The not-so-subtle warning to fund managers: Don’t get carried away with ESG, because you may be liable for losses.
Now, this new Biden rule provides some cover. Democrats wants managers to feel more secure in using investor assets to advance an ESG agenda, which conveniently – surprise, surprise – aligns with the Democrats’ political agenda.
And in a rarely matched act of arrogance, they label doing so as, ‘prudence.’
The new Biden era rule supposedly ‘clarifies that retirement plan fiduciaries can take into account the potential financial benefits of investing in companies committed to positive environmental, social and governance actions.’
Well, according to Biden’s Labor Department, the Trump era rule had a ‘chilling effect’ on consideration of ‘environmental, social and governance factors in investments.’
But that’s just not true.
The Trump-era rule permitted consideration of ESG factors as long as doing so was consistent with ERISA’s requirement that such investing be ‘solely’ and for the ‘exclusive purpose’ of generating financial benefits for retirees.

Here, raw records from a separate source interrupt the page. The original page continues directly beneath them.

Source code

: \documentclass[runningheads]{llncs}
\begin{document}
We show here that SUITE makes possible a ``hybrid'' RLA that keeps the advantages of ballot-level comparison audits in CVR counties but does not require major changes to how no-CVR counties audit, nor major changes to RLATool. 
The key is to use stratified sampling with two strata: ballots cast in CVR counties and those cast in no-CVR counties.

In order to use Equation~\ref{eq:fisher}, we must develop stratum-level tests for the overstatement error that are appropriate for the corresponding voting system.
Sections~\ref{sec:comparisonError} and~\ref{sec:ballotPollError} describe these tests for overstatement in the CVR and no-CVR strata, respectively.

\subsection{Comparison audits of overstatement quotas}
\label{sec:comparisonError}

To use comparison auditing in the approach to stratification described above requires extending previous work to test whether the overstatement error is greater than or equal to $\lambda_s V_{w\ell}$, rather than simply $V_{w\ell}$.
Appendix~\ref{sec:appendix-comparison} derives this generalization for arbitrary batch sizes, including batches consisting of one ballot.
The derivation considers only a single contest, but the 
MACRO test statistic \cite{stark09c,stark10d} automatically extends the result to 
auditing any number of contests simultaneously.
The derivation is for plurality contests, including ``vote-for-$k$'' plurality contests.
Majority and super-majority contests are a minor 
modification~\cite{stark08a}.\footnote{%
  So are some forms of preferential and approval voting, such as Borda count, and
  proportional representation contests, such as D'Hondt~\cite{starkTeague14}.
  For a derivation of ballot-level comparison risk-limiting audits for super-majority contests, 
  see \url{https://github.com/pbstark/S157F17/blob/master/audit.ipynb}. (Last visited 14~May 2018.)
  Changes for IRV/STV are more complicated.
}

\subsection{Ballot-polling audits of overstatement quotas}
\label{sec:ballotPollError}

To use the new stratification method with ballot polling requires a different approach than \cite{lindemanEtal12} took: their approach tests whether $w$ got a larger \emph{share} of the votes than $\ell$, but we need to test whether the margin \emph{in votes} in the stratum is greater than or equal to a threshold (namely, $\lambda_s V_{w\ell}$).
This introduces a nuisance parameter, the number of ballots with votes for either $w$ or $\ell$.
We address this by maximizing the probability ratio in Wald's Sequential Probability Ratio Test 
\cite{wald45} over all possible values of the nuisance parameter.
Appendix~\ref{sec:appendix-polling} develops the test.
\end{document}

As Scalia noted, ‘[s]ometimes, ESG factors will bear on an investment’s value’ and should be considered. The intent was not to eliminate ESG criteria from consideration when evaluating an investment.
But that clearly was not good enough for a Biden administration desperate to use massive pools of private investor money to fund the businesses they like and punish the ones they don’t like.
If that weren’t the case, they wouldn’t need a new rule.
Nineteen Republican state attorneys general also took notice. They wrote a letter to BlackRock CEO Laurence D. Fink (above) in August of 2022 warning that his firm’s ESG focus appears to violate the ‘sole interest rule.’
One Biden Labor Department official said the quiet part out loud when they complained that the Trump rule didn’t allow fund managers to consider ‘moral’ factors when considering their investments.
Whose ‘morality’ is never made clear.
But Biden Secretary of Labor Marty Walsh said the new rule ‘allows plan fiduciaries to consider climate change and other environmental, social and governance factors when they select retirement investments and exercise shareholder rights… ‘
Of course it does, and there you have it.
A Biden era rule allowing – if not encouraging – asset managers to use retirees’ assets to advance the Democrats’ political and social agenda in contravention of ERISA’s specific statutory language.
This isn’t just bad policy (and it is bad policy), it is administrative malfeasance.
It’s anti-democratic. It’s socialism in sheep’s clothing.
Fund managers, who signed on to ‘environmental, social and governance’ investments be forewarned, ESG investing has been miserably underperforming this year, the Supreme Court has been taking a decidedly negative approach to such administrative overreach and the Secretary of Labor will not always be a Democrat.
We’ll all be better off by honoring the Americans whose money has been trusted to the fund managers’ hands – and by leaving the woke politics to the politicians.